O leitor sabe que, a partir do momento em que abre um diário alheio, fica por sua conta e risco. Todo o tipo de linguagem, de descrição de acontecimentos e de nomes referidos pode aparecer ao folhear os pensamentos de alguém. Um diário é, à partida, um lugar seguro para quem escreve. Os blogues são os lugares “seguros” na Internet, que pode passar despercebido no meio de milhões, mas há alguns como “O Meu Pipi – Diário” (Tinta da China, 2017) que mexeram com milhões de leitores. Em Portugal, no início dos anos 2000, O Meu Pipi não ficou indiferente a quase nenhum utilizador da blogosfera pela honestidade e franqueza em relação a um tema que continua a mexer e a fazer vender livros e filmes: sexo. Mais elaborado, elegante ou tremendamente safado, mas sempre a ser usado para descrever os acontecimentos mais hilariantes.

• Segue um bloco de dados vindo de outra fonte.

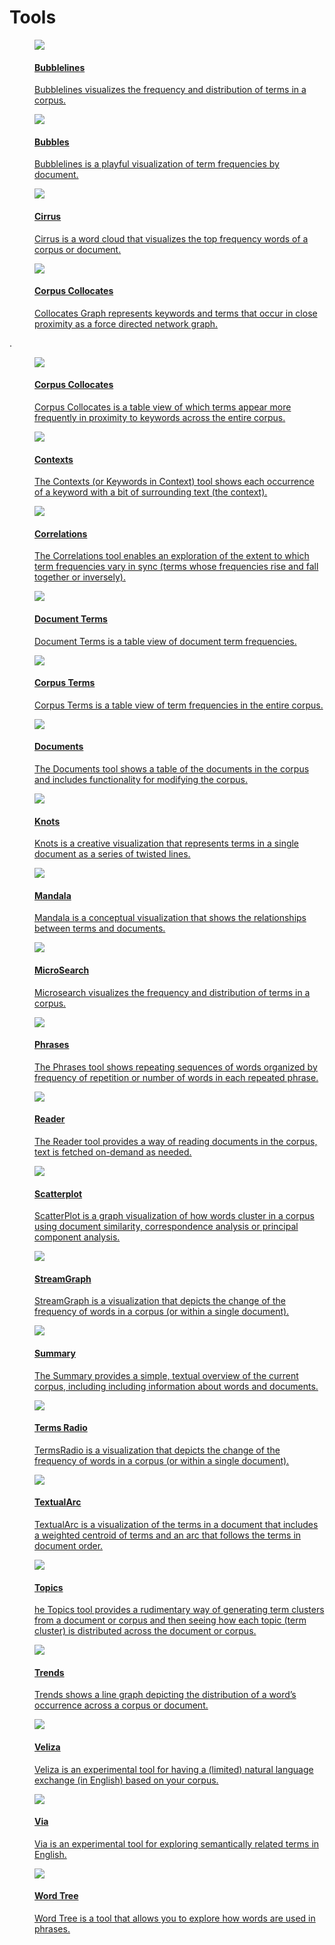 # Tools

<div class="thumb-list">
	<a href="#!/guide/bubblelines"><dd>
		<div class="thumb">
			<img src="guides/bubblelines/icon.png" />
		</div>
		<div>
			<h4>Bubblelines</h4>
			<p>Bubblelines visualizes the frequency and distribution of terms in a corpus.</p>
		</div>
	</dd></a>
</div>

<div class="thumb-list">
	<a href="#!/guide/bubbles"><dd>
		<div class="thumb">
			<img src="guides/bubbles/icon.png" />
		</div>
		<div>
			<h4>Bubbles</h4>
			<p>Bubblelines is a playful visualization of term frequencies by document.</p>
		</div>
	</dd></a>
</div>

<div class="thumb-list">
	<a href="#!/guide/cirrus"><dd>
		<div class="thumb">
			<img src="guides/cirrus/icon.png" />
		</div>
		<div>
			<h4>Cirrus</h4>
			<p>Cirrus is a word cloud that visualizes the top frequency words of a corpus or document.</p>
		</div>
	</dd></a>
</div>

<div class="thumb-list">
	<a href="#!/guide/corpuscollocates"><dd>
		<div class="thumb">
			<img src="guides/corpuscollocates/icon.png" />
		</div>
		<div>
			<h4>Corpus Collocates</h4>
			<p>Collocates Graph represents keywords and terms that occur in close proximity as a force directed network graph.</p>
		</div>
	</dd></a>
</div>

.

<div class="thumb-list">
	<a href="#!/guide/corpuscollocates"><dd>
		<div class="thumb">
			<img src="guides/corpuscollocates/icon.png" />
		</div>
		<div>
			<h4>Corpus Collocates</h4>
			<p>Corpus Collocates is a table view of which terms appear more frequently in proximity to keywords across the entire corpus.</p>
		</div>
	</dd></a>
</div>

<div class="thumb-list">
	<a href="#!/guide/contexts"><dd>
		<div class="thumb">
			<img src="guides/contexts/icon.png" />
		</div>
		<div>
			<h4>Contexts</h4>
			<p>The Contexts (or Keywords in Context) tool shows each occurrence of a keyword with a bit of surrounding text (the context).</p>
		</div>
	</dd></a>
</div>

<div class="thumb-list">
	<a href="#!/guide/correlations"><dd>
		<div class="thumb">
			<img src="guides/correlations/icon.png" />
		</div>
		<div>
			<h4>Correlations</h4>
			<p>The Correlations tool enables an exploration of the extent to which term frequencies vary in sync (terms whose frequencies rise and fall together or inversely).</p>
		</div>
	</dd></a>
</div>

<div class="thumb-list">
	<a href="#!/guide/documentterms"><dd>
		<div class="thumb">
			<img src="guides/documentterms/icon.png" />
		</div>
		<div>
			<h4>Document Terms</h4>
			<p>Document Terms is a table view of document term frequencies.</p>
		</div>
	</dd></a>
</div>

<div class="thumb-list">
	<a href="#!/guide/corpusterms"><dd>
		<div class="thumb">
			<img src="guides/corpusterms/icon.png" />
		</div>
		<div>
			<h4>Corpus Terms</h4>
			<p>Corpus Terms is a table view of term frequencies in the entire corpus.</p>
		</div>
	</dd></a>
</div>


<div class="thumb-list">
	<a href="#!/guide/documents"><dd>
		<div class="thumb">
			<img src="guides/documents/icon.png" />
		</div>
		<div>
			<h4>Documents</h4>
			<p>The Documents tool shows a table of the documents in the corpus and includes functionality for modifying the corpus.</p>
		</div>
	</dd></a>
</div>

<div class="thumb-list">
	<a href="#!/guide/knots"><dd>
		<div class="thumb">
			<img src="guides/knots/icon.png" />
		</div>
		<div>
			<h4>Knots</h4>
			<p>Knots is a creative visualization that represents terms in a single document as a series of twisted lines.</p>
		</div>
	</dd></a>
</div>

<div class="thumb-list">
	<a href="#!/guide/mandala"><dd>
		<div class="thumb">
			<img src="guides/mandala/icon.png" />
		</div>
		<div>
			<h4>Mandala</h4>
			<p>Mandala is a conceptual visualization that shows the relationships between terms and documents.</p>
		</div>
	</dd></a>
</div>

<div class="thumb-list">
	<a href="#!/guide/microsearch"><dd>
		<div class="thumb">
			<img src="guides/microsearch/icon.png" />
		</div>
		<div>
			<h4>MicroSearch</h4>
			<p>Microsearch visualizes the frequency and distribution of terms in a corpus.</p>
		</div>
	</dd></a>
</div>

<div class="thumb-list">
	<a href="#!/guide/phrases"><dd>
		<div class="thumb">
			<img src="guides/phrases/icon.png" />
		</div>
		<div>
			<h4>Phrases</h4>
			<p>The Phrases tool shows repeating sequences of words organized by frequency of repetition or number of words in each repeated phrase.</p>
		</div>
	</dd></a>
</div>

<div class="thumb-list">
	<a href="#!/guide/reader"><dd>
		<div class="thumb">
			<img src="guides/reader/icon.png" />
		</div>
		<div>
			<h4>Reader</h4>
			<p>The Reader tool provides a way of reading documents in the corpus, text is fetched on-demand as needed.</p>
		</div>
	</dd></a>
</div>

<div class="thumb-list">
	<a href="#!/guide/scatterplot"><dd>
		<div class="thumb">
			<img src="guides/scatterplot/icon.png" />
		</div>
		<div>
			<h4>Scatterplot</h4>
			<p>ScatterPlot is a graph visualization of how words cluster in a corpus using document similarity, correspondence analysis or principal component analysis.</p>
		</div>
	</dd></a>
</div>

<div class="thumb-list">
	<a href="#!/guide/streamgraph"><dd>
		<div class="thumb">
			<img src="guides/streamgraph/icon.png" />
		</div>
		<div>
			<h4>StreamGraph</h4>
			<p>StreamGraph is a visualization that depicts the change of the frequency of words in a corpus (or within a single document).</p>
		</div>
	</dd></a>
</div>

<div class="thumb-list">
	<a href="#!/guide/summary"><dd>
		<div class="thumb">
			<img src="guides/summary/icon.png" />
		</div>
		<div>
			<h4>Summary</h4>
			<p>The Summary provides a simple, textual overview of the current corpus, including including information about words and documents.</p>
		</div>
	</dd></a>
</div>

<div class="thumb-list">
	<a href="#!/guide/termsradio"><dd>
		<div class="thumb">
			<img src="guides/termsradio/icon.png" />
		</div>
		<div>
			<h4>Terms Radio</h4>
			<p>TermsRadio is a visualization that depicts the change of the frequency of words in a corpus (or within a single document).</p>
		</div>
	</dd></a>
</div>

<div class="thumb-list">
	<a href="#!/guide/textualarc"><dd>
		<div class="thumb">
			<img src="guides/textualarc/icon.png" />
		</div>
		<div>
			<h4>TextualArc</h4>
			<p>TextualArc is a visualization of the terms in a document that includes a weighted centroid of terms and an arc that follows the terms in document order.</p>
		</div>
	</dd></a>
</div>

<div class="thumb-list">
	<a href="#!/guide/topics"><dd>
		<div class="thumb">
			<img src="guides/topics/icon.png" />
		</div>
		<div>
			<h4>Topics</h4>
			<p>he Topics tool provides a rudimentary way of generating term clusters from a document or corpus and then seeing how each topic (term cluster) is distributed across the document or corpus.</p>
		</div>
	</dd></a>
</div>

<div class="thumb-list">
	<a href="#!/guide/trends"><dd>
		<div class="thumb">
			<img src="guides/trends/icon.png" />
		</div>
		<div>
			<h4>Trends</h4>
			<p>Trends shows a line graph depicting the distribution of a word’s occurrence across a corpus or document.</p>
		</div>
	</dd></a>
</div>

<div class="thumb-list">
	<a href="#!/guide/veliza"><dd>
		<div class="thumb">
			<img src="guides/veliza/icon.png" />
		</div>
		<div>
			<h4>Veliza</h4>
			<p>Veliza is an experimental tool for having a (limited) natural language exchange (in English) based on your corpus.</p>
		</div>
	</dd></a>
</div>

<div class="thumb-list">
	<a href="#!/guide/via"><dd>
		<div class="thumb">
			<img src="guides/via/icon.png" />
		</div>
		<div>
			<h4>Via</h4>
			<p>Via is an experimental tool for exploring semantically related terms in English.</p>
		</div>
	</dd></a>
</div>

<div class="thumb-list">
	<a href="#!/guide/wordtree"><dd>
		<div class="thumb">
			<img src="guides/wordtree/icon.png" />
		</div>
		<div>
			<h4>Word Tree</h4>
			<p>Word Tree is a tool that allows you to explore how words are used in phrases.</p>
		</div>
	</dd></a>
</div>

O Pipi, nome utilizado por um/a blogueiro/a em 2003, descreveu todo o tipo de cenas sexuais para os seus leitores, em que a moderação da linguagem nunca foi algo utilizado – às tantas, pode ler-se frases como “a leitaça é usada apenas para fins recreativos”, descrevendo o momento em que um homem se levanta, “coça os colhões e arregaça a pichota”. Não há lápis azul ou qualquer tipo de sem censura: há pensamentos e descrições para todos os tipos e gostos neste livro, tornando o Pipi numa das melhores personagens – provavelmente das mais hilariantes – que surgiu no mundo dos blogues. O leitor mais sensível logo irá reparar que, nas primeiras páginas com entrevistas publicadas em meios de comunicação social portugueses, a inteligência é um ingrediente fundamental para os seus textos: sexo casual, ao acaso, nunca interessou a quase ninguém.

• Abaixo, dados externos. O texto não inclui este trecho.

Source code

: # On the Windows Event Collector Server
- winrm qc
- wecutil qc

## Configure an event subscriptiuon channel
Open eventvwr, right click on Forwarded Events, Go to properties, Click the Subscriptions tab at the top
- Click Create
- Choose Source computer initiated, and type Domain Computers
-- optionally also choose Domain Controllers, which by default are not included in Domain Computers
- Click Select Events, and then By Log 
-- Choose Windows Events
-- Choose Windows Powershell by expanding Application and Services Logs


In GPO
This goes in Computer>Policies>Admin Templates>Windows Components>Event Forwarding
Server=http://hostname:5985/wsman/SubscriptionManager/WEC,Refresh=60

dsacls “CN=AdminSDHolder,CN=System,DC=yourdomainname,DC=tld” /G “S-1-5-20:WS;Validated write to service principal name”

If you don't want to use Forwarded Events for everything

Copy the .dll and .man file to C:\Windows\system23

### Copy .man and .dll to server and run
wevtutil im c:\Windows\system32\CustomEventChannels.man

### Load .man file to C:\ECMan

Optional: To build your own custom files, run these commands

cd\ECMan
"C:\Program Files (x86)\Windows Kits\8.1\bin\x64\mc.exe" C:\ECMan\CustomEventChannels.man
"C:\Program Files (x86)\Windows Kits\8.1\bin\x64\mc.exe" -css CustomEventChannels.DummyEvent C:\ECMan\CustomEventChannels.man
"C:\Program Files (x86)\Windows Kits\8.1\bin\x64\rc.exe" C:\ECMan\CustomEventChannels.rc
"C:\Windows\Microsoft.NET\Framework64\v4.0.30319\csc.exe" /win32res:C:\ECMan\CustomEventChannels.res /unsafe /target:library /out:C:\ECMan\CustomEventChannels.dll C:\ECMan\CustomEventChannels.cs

Os episódios de Pipi têm, quase sempre, por base um acontecimento no seu dia-a-dia – que pode ser inspirado por um episódio insólito de um canal como a SIC Radical ou num autor como António Lobo Antunes ou Shakespeare (“Aquilo a que chamam ordinarice é literatura da boa, meus amigos. Aliás, sou capaz de imitar alguns grandes escritores (e também o Paulo Coelho), introduzindo fortes caralhadas no discurso, assim vocês já engolem isto como literatura”) – em que cada palavra é escolhida, a dedo. Não há qualquer tipo de inocência nos textos do Pipi, cada “palavrão” é escolhido para atingir todos os tipos de leitores: os mais aptos a lerem todos os tipos de textos aos mais sensíveis. Há as chamadas “críticas de fodas”, estudos comparativos de mulheres ou mesmo questões do dia-a-dia que podem ser bastante pertinentes.

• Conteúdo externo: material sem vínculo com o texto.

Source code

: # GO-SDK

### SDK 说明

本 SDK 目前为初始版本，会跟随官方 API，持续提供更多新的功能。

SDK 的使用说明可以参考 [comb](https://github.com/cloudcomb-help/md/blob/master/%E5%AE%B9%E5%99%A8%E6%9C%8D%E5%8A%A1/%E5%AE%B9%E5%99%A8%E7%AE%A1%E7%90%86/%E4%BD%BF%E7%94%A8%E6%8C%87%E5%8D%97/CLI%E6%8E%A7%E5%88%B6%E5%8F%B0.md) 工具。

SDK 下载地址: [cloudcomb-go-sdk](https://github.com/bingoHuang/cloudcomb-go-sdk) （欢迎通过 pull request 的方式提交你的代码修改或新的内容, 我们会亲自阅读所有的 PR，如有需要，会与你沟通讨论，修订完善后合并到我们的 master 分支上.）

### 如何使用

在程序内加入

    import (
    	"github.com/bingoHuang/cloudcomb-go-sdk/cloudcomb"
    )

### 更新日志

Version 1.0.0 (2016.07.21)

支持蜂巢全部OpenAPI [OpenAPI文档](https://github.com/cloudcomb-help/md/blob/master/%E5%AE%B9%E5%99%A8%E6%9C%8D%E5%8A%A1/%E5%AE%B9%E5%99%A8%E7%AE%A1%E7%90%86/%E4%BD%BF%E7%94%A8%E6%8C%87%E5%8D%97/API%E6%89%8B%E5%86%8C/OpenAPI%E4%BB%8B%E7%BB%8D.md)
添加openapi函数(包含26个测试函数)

Passaram-se catorze anos desde a edição original d’O Meu Pipi, mas será que o sexo é cada vez mais liberal mesmo com a quantidade de filmes, websites ou mesmo livros que circulam? Para uns é, para outros não. Mais do que a liberdade nos textos sobre sexo, o humor de Pipi ainda é necessário para mudar, em especial, novas gerações que agarram esta edição numa livraria e, na sua maioria, desconhecem o legado deste/a autor/a.